Records to process:
::::::
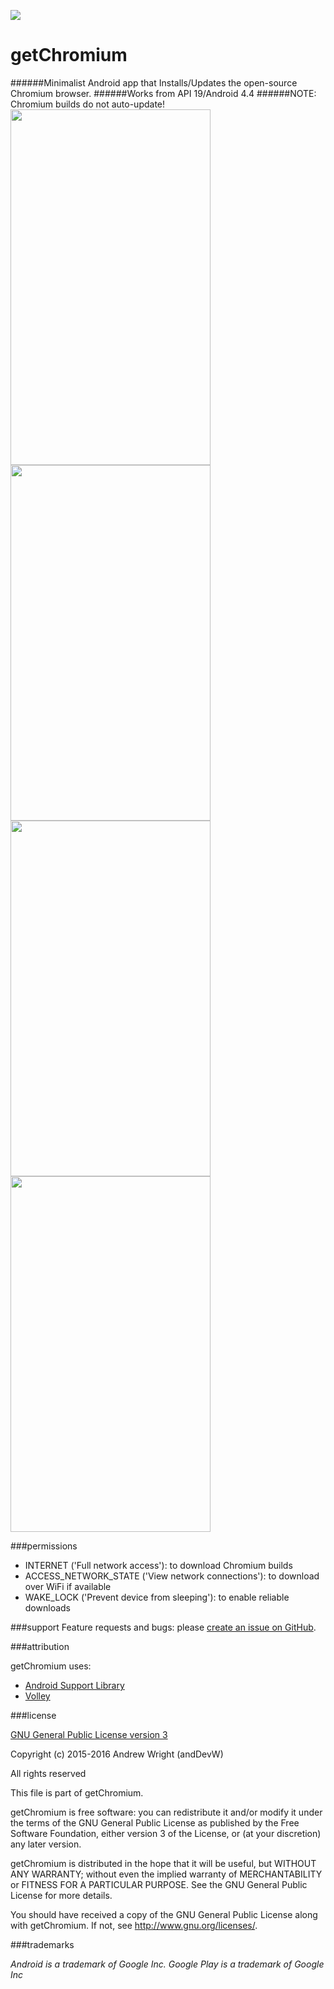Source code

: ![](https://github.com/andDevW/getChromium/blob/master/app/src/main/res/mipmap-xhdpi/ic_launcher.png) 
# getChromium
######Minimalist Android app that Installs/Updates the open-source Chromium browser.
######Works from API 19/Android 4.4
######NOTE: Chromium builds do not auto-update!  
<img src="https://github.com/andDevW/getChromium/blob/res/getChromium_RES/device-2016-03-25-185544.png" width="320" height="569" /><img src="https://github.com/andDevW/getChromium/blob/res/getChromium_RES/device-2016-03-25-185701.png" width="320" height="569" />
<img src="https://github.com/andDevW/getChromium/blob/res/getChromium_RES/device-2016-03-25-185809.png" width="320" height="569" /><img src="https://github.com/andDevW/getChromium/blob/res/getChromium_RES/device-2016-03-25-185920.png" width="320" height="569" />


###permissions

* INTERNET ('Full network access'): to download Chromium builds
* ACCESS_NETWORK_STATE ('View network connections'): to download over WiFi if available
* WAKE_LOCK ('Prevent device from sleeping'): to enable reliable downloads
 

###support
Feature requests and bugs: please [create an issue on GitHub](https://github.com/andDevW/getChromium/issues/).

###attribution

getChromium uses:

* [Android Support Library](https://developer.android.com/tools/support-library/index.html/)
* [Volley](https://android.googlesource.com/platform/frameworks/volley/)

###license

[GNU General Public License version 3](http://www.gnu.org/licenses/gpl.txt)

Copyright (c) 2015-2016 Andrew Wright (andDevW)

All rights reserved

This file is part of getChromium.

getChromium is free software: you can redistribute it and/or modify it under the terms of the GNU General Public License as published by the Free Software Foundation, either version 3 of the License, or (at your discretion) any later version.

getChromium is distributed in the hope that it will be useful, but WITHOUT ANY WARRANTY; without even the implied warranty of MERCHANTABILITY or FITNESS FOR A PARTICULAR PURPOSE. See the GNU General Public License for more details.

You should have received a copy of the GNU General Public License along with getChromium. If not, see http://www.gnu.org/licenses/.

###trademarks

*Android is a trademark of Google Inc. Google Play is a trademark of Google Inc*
::::::
Task item: Starting at the line above that contains "###permissions", write out each line exactly until the line that contains "getChromium is free" has been written, and stop there.

Result of the task:
###permissions

* INTERNET ('Full network access'): to download Chromium builds
* ACCESS_NETWORK_STATE ('View network connections'): to download over WiFi if available
* WAKE_LOCK ('Prevent device from sleeping'): to enable reliable downloads
 

###support
Feature requests and bugs: please [create an issue on GitHub](https://github.com/andDevW/getChromium/issues/).

###attribution

getChromium uses:

* [Android Support Library](https://developer.android.com/tools/support-library/index.html/)
* [Volley](https://android.googlesource.com/platform/frameworks/volley/)

###license

[GNU General Public License version 3](http://www.gnu.org/licenses/gpl.txt)

Copyright (c) 2015-2016 Andrew Wright (andDevW)

All rights reserved

This file is part of getChromium.

getChromium is free software: you can redistribute it and/or modify it under the terms of the GNU General Public License as published by the Free Software Foundation, either version 3 of the License, or (at your discretion) any later version.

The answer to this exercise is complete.